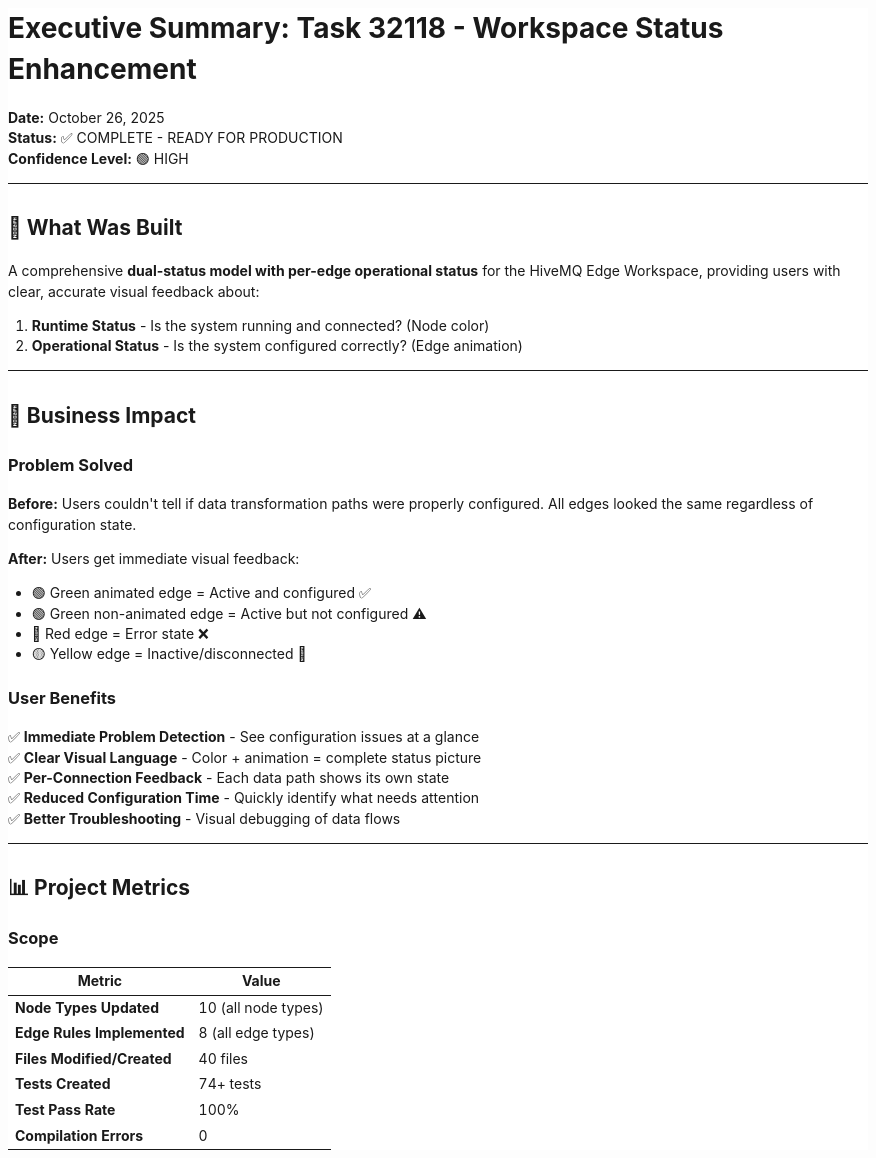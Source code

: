 # Executive Summary: Task 32118 - Workspace Status Enhancement

**Date:** October 26, 2025  
**Status:** ✅ COMPLETE - READY FOR PRODUCTION  
**Confidence Level:** 🟢 HIGH

---

## 🎯 What Was Built

A comprehensive **dual-status model with per-edge operational status** for the HiveMQ Edge Workspace, providing users with clear, accurate visual feedback about:

1. **Runtime Status** - Is the system running and connected? (Node color)
2. **Operational Status** - Is the system configured correctly? (Edge animation)

---

## 💼 Business Impact

### Problem Solved

**Before:** Users couldn't tell if data transformation paths were properly configured. All edges looked the same regardless of configuration state.

**After:** Users get immediate visual feedback:

- 🟢 Green animated edge = Active and configured ✅
- 🟢 Green non-animated edge = Active but not configured ⚠️
- 🔴 Red edge = Error state ❌
- 🟡 Yellow edge = Inactive/disconnected 📴

### User Benefits

✅ **Immediate Problem Detection** - See configuration issues at a glance  
✅ **Clear Visual Language** - Color + animation = complete status picture  
✅ **Per-Connection Feedback** - Each data path shows its own state  
✅ **Reduced Configuration Time** - Quickly identify what needs attention  
✅ **Better Troubleshooting** - Visual debugging of data flows

---

## 📊 Project Metrics

### Scope

| Metric                     | Value               |
| -------------------------- | ------------------- |
| **Node Types Updated**     | 10 (all node types) |
| **Edge Rules Implemented** | 8 (all edge types)  |
| **Files Modified/Created** | 40 files            |
| **Tests Created**          | 74+ tests           |
| **Test Pass Rate**         | 100%                |
| **Compilation Errors**     | 0                   |
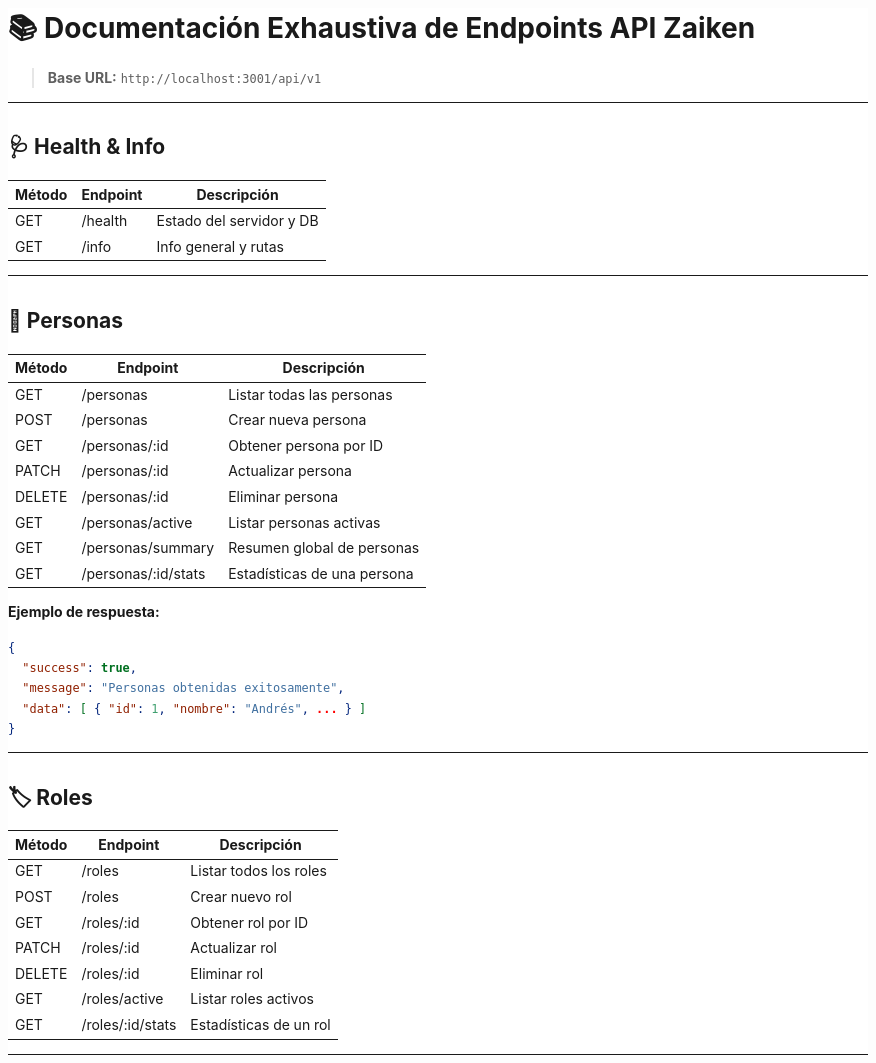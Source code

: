 # 📚 Documentación Exhaustiva de Endpoints API Zaiken

> **Base URL:** `http://localhost:3001/api/v1`

---

## 🩺 Health & Info
| Método | Endpoint         | Descripción                  |
|--------|------------------|------------------------------|
| GET    | /health          | Estado del servidor y DB     |
| GET    | /info            | Info general y rutas         |

---

## 👤 Personas
| Método | Endpoint                        | Descripción                        |
|--------|----------------------------------|------------------------------------|
| GET    | /personas                       | Listar todas las personas          |
| POST   | /personas                       | Crear nueva persona                |
| GET    | /personas/:id                   | Obtener persona por ID             |
| PATCH  | /personas/:id                   | Actualizar persona                 |
| DELETE | /personas/:id                   | Eliminar persona                   |
| GET    | /personas/active                | Listar personas activas            |
| GET    | /personas/summary               | Resumen global de personas         |
| GET    | /personas/:id/stats             | Estadísticas de una persona        |

**Ejemplo de respuesta:**
```json
{
  "success": true,
  "message": "Personas obtenidas exitosamente",
  "data": [ { "id": 1, "nombre": "Andrés", ... } ]
}
```

---

## 🏷️ Roles
| Método | Endpoint                        | Descripción                        |
|--------|----------------------------------|------------------------------------|
| GET    | /roles                          | Listar todos los roles             |
| POST   | /roles                          | Crear nuevo rol                    |
| GET    | /roles/:id                      | Obtener rol por ID                 |
| PATCH  | /roles/:id                      | Actualizar rol                     |
| DELETE | /roles/:id                      | Eliminar rol                       |
| GET    | /roles/active                   | Listar roles activos               |
| GET    | /roles/:id/stats                | Estadísticas de un rol             |

---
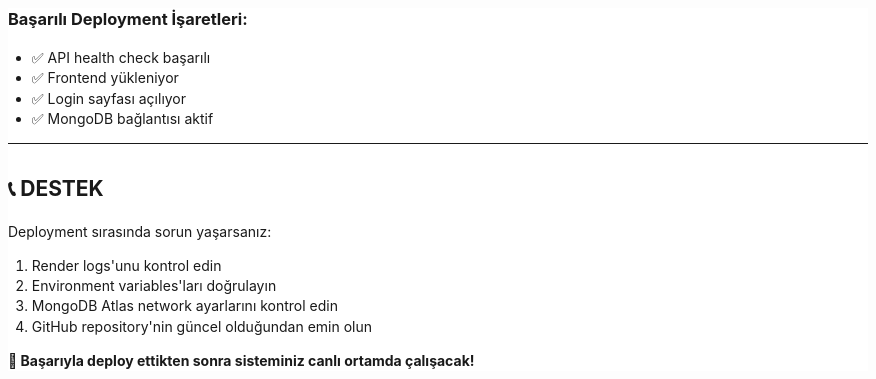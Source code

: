 ### Başarılı Deployment İşaretleri:
- ✅ API health check başarılı
- ✅ Frontend yükleniyor
- ✅ Login sayfası açılıyor
- ✅ MongoDB bağlantısı aktif

---

## 📞 DESTEK

Deployment sırasında sorun yaşarsanız:
1. Render logs'unu kontrol edin
2. Environment variables'ları doğrulayın
3. MongoDB Atlas network ayarlarını kontrol edin
4. GitHub repository'nin güncel olduğundan emin olun

**🎉 Başarıyla deploy ettikten sonra sisteminiz canlı ortamda çalışacak!**
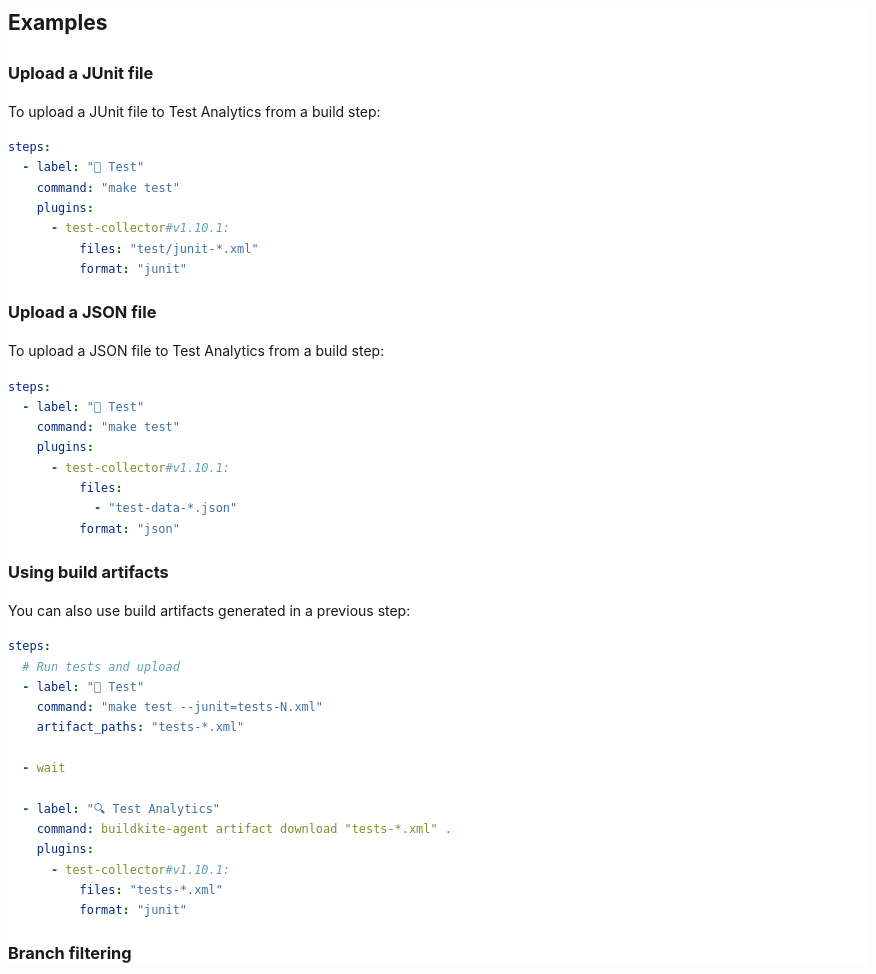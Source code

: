 ## Examples

### Upload a JUnit file

To upload a JUnit file to Test Analytics from a build step:

```yaml
steps:
  - label: "🔨 Test"
    command: "make test"
    plugins:
      - test-collector#v1.10.1:
          files: "test/junit-*.xml"
          format: "junit"
```

### Upload a JSON file

To upload a JSON file to Test Analytics from a build step:

```yaml
steps:
  - label: "🔨 Test"
    command: "make test"
    plugins:
      - test-collector#v1.10.1:
          files:
            - "test-data-*.json"
          format: "json"
```

### Using build artifacts

You can also use build artifacts generated in a previous step:

```yaml
steps:
  # Run tests and upload 
  - label: "🔨 Test"
    command: "make test --junit=tests-N.xml"
    artifact_paths: "tests-*.xml"

  - wait

  - label: "🔍 Test Analytics"
    command: buildkite-agent artifact download "tests-*.xml" .
    plugins:
      - test-collector#v1.10.1:
          files: "tests-*.xml"
          format: "junit"
```

### Branch filtering
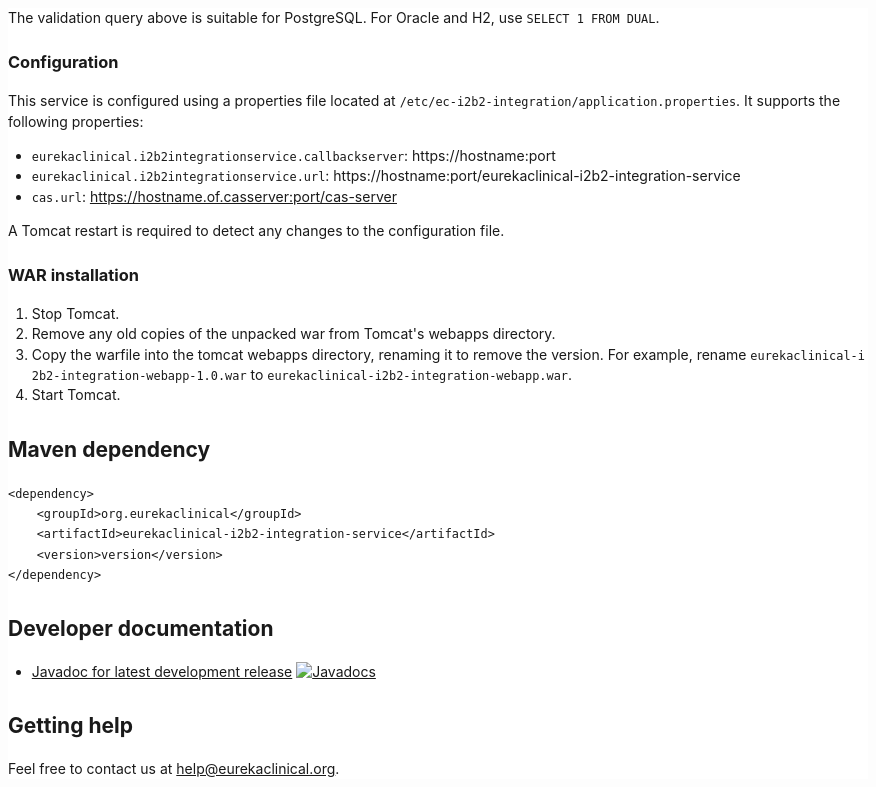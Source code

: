 The validation query above is suitable for PostgreSQL. For Oracle and H2, use
`SELECT 1 FROM DUAL`.

### Configuration
This service is configured using a properties file located at `/etc/ec-i2b2-integration/application.properties`. It supports the following properties:
* `eurekaclinical.i2b2integrationservice.callbackserver`: https://hostname:port
* `eurekaclinical.i2b2integrationservice.url`: https://hostname:port/eurekaclinical-i2b2-integration-service
* `cas.url`: https://hostname.of.casserver:port/cas-server

A Tomcat restart is required to detect any changes to the configuration file.

### WAR installation
1) Stop Tomcat.
2) Remove any old copies of the unpacked war from Tomcat's webapps directory.
3) Copy the warfile into the tomcat webapps directory, renaming it to remove the version. For example, rename `eurekaclinical-i2b2-integration-webapp-1.0.war` to `eurekaclinical-i2b2-integration-webapp.war`.
4) Start Tomcat.

## Maven dependency
```
<dependency>
    <groupId>org.eurekaclinical</groupId>
    <artifactId>eurekaclinical-i2b2-integration-service</artifactId>
    <version>version</version>
</dependency>
```

## Developer documentation
* [Javadoc for latest development release](http://javadoc.io/doc/org.eurekaclinical/eurekaclinical-i2b2-integration-service) [![Javadocs](http://javadoc.io/badge/org.eurekaclinical/eurekaclinical-i2b2-integration-service.svg)](http://javadoc.io/doc/org.eurekaclinical/eurekaclinical-i2b2-integration-service)

## Getting help
Feel free to contact us at help@eurekaclinical.org.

YOUR TASK: Only the lines from the one with "[Javadoc for latest" through the last line of the material above are to be duplicated, exactly and with both ends kept.

SOLUTION FOR THIS EXERCISE:
* [Javadoc for latest development release](http://javadoc.io/doc/org.eurekaclinical/eurekaclinical-i2b2-integration-service) [![Javadocs](http://javadoc.io/badge/org.eurekaclinical/eurekaclinical-i2b2-integration-service.svg)](http://javadoc.io/doc/org.eurekaclinical/eurekaclinical-i2b2-integration-service)

## Getting help
Feel free to contact us at help@eurekaclinical.org.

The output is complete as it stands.